The temporal stream data-sequence is associated with something like a stock-ticker stream that provides stock prices.  Because the temporal stream data-sequence implements IObservable, an event-based interface, it enables LINQ to Events for composing event streams.  The IQueryable interface (using LINQ to SQL) enables a filtered database query, to return data relative to the source stream, for processing.  This is advantageous where stock prices change, to generate events for high, or low price fulctuations.
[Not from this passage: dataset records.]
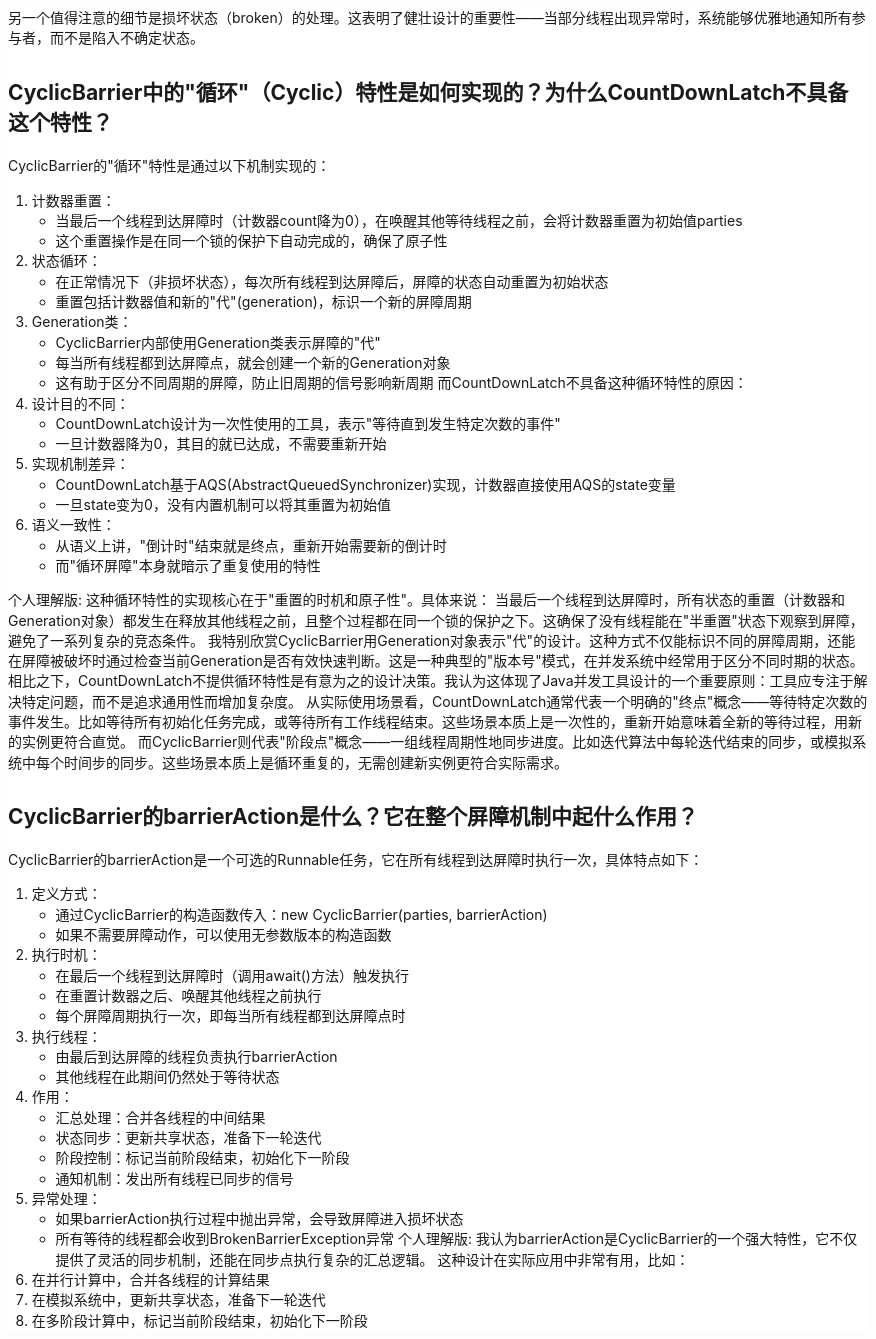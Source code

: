另一个值得注意的细节是损坏状态（broken）的处理。这表明了健壮设计的重要性——当部分线程出现异常时，系统能够优雅地通知所有参与者，而不是陷入不确定状态。
## CyclicBarrier中的"循环"（Cyclic）特性是如何实现的？为什么CountDownLatch不具备这个特性？
CyclicBarrier的"循环"特性是通过以下机制实现的：
1. 计数器重置：
    - 当最后一个线程到达屏障时（计数器count降为0），在唤醒其他等待线程之前，会将计数器重置为初始值parties
    - 这个重置操作是在同一个锁的保护下自动完成的，确保了原子性
2. 状态循环：
    - 在正常情况下（非损坏状态），每次所有线程到达屏障后，屏障的状态自动重置为初始状态
    - 重置包括计数器值和新的"代"(generation)，标识一个新的屏障周期
3. Generation类：
    - CyclicBarrier内部使用Generation类表示屏障的"代"
    - 每当所有线程都到达屏障点，就会创建一个新的Generation对象
    - 这有助于区分不同周期的屏障，防止旧周期的信号影响新周期
而CountDownLatch不具备这种循环特性的原因：
1. 设计目的不同：
    - CountDownLatch设计为一次性使用的工具，表示"等待直到发生特定次数的事件"
    - 一旦计数器降为0，其目的就已达成，不需要重新开始
2. 实现机制差异：
    - CountDownLatch基于AQS(AbstractQueuedSynchronizer)实现，计数器直接使用AQS的state变量
    - 一旦state变为0，没有内置机制可以将其重置为初始值
3. 语义一致性：
    - 从语义上讲，"倒计时"结束就是终点，重新开始需要新的倒计时
    - 而"循环屏障"本身就暗示了重复使用的特性

个人理解版:
这种循环特性的实现核心在于"重置的时机和原子性"。具体来说：
当最后一个线程到达屏障时，所有状态的重置（计数器和Generation对象）都发生在释放其他线程之前，且整个过程都在同一个锁的保护之下。这确保了没有线程能在"半重置"状态下观察到屏障，避免了一系列复杂的竞态条件。
我特别欣赏CyclicBarrier用Generation对象表示"代"的设计。这种方式不仅能标识不同的屏障周期，还能在屏障被破坏时通过检查当前Generation是否有效快速判断。这是一种典型的"版本号"模式，在并发系统中经常用于区分不同时期的状态。
相比之下，CountDownLatch不提供循环特性是有意为之的设计决策。我认为这体现了Java并发工具设计的一个重要原则：工具应专注于解决特定问题，而不是追求通用性而增加复杂度。
从实际使用场景看，CountDownLatch通常代表一个明确的"终点"概念——等待特定次数的事件发生。比如等待所有初始化任务完成，或等待所有工作线程结束。这些场景本质上是一次性的，重新开始意味着全新的等待过程，用新的实例更符合直觉。
而CyclicBarrier则代表"阶段点"概念——一组线程周期性地同步进度。比如迭代算法中每轮迭代结束的同步，或模拟系统中每个时间步的同步。这些场景本质上是循环重复的，无需创建新实例更符合实际需求。
## CyclicBarrier的barrierAction是什么？它在整个屏障机制中起什么作用？
CyclicBarrier的barrierAction是一个可选的Runnable任务，它在所有线程到达屏障时执行一次，具体特点如下：
1. 定义方式：
    - 通过CyclicBarrier的构造函数传入：new CyclicBarrier(parties, barrierAction)
    - 如果不需要屏障动作，可以使用无参数版本的构造函数
2. 执行时机：
    - 在最后一个线程到达屏障时（调用await()方法）触发执行
    - 在重置计数器之后、唤醒其他线程之前执行
    - 每个屏障周期执行一次，即每当所有线程都到达屏障点时
3. 执行线程：
    - 由最后到达屏障的线程负责执行barrierAction
    - 其他线程在此期间仍然处于等待状态
4. 作用：
    - 汇总处理：合并各线程的中间结果
    - 状态同步：更新共享状态，准备下一轮迭代
    - 阶段控制：标记当前阶段结束，初始化下一阶段
    - 通知机制：发出所有线程已同步的信号
5. 异常处理：
    - 如果barrierAction执行过程中抛出异常，会导致屏障进入损坏状态
    - 所有等待的线程都会收到BrokenBarrierException异常
个人理解版:
我认为barrierAction是CyclicBarrier的一个强大特性，它不仅提供了灵活的同步机制，还能在同步点执行复杂的汇总逻辑。
这种设计在实际应用中非常有用，比如：
1. 在并行计算中，合并各线程的计算结果
2. 在模拟系统中，更新共享状态，准备下一轮迭代
3. 在多阶段计算中，标记当前阶段结束，初始化下一阶段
When envisaging the solution, in this case creating trade statistics from a stock ticker, the result and how to get it, are relevant in considering what to implement.  The four statistics, viz. Volume, Value and Number of Trades, are all calculative in nature, so values are aggregated and deals are counted.  The events comprise a fixed payload (.Net structure) of known types and fields, meaning that a typed adapter can be defined.  However, switching between event models, is facilitated through bridging methods, by adding “To” in front of the  respective method, e.g. ToObservable().

StreamInsight supports three event models, viz. interval, point and edge, with interval being the most generic.  Interval, by virtue of the name, is time bound, requiring a start and end time in the metadata of the event.  The point event model represents a single point in time, or the start time of the event.  The end time is added by StreamInsight as a tick.  Both these event models can be used for a stock ticker, depending on the nature of the event to react to.  For example, if a bid price is valid over a duration, the Interval event model can be used, whereas if stock statistics, such as Volume, is calculated, the Point model can be used.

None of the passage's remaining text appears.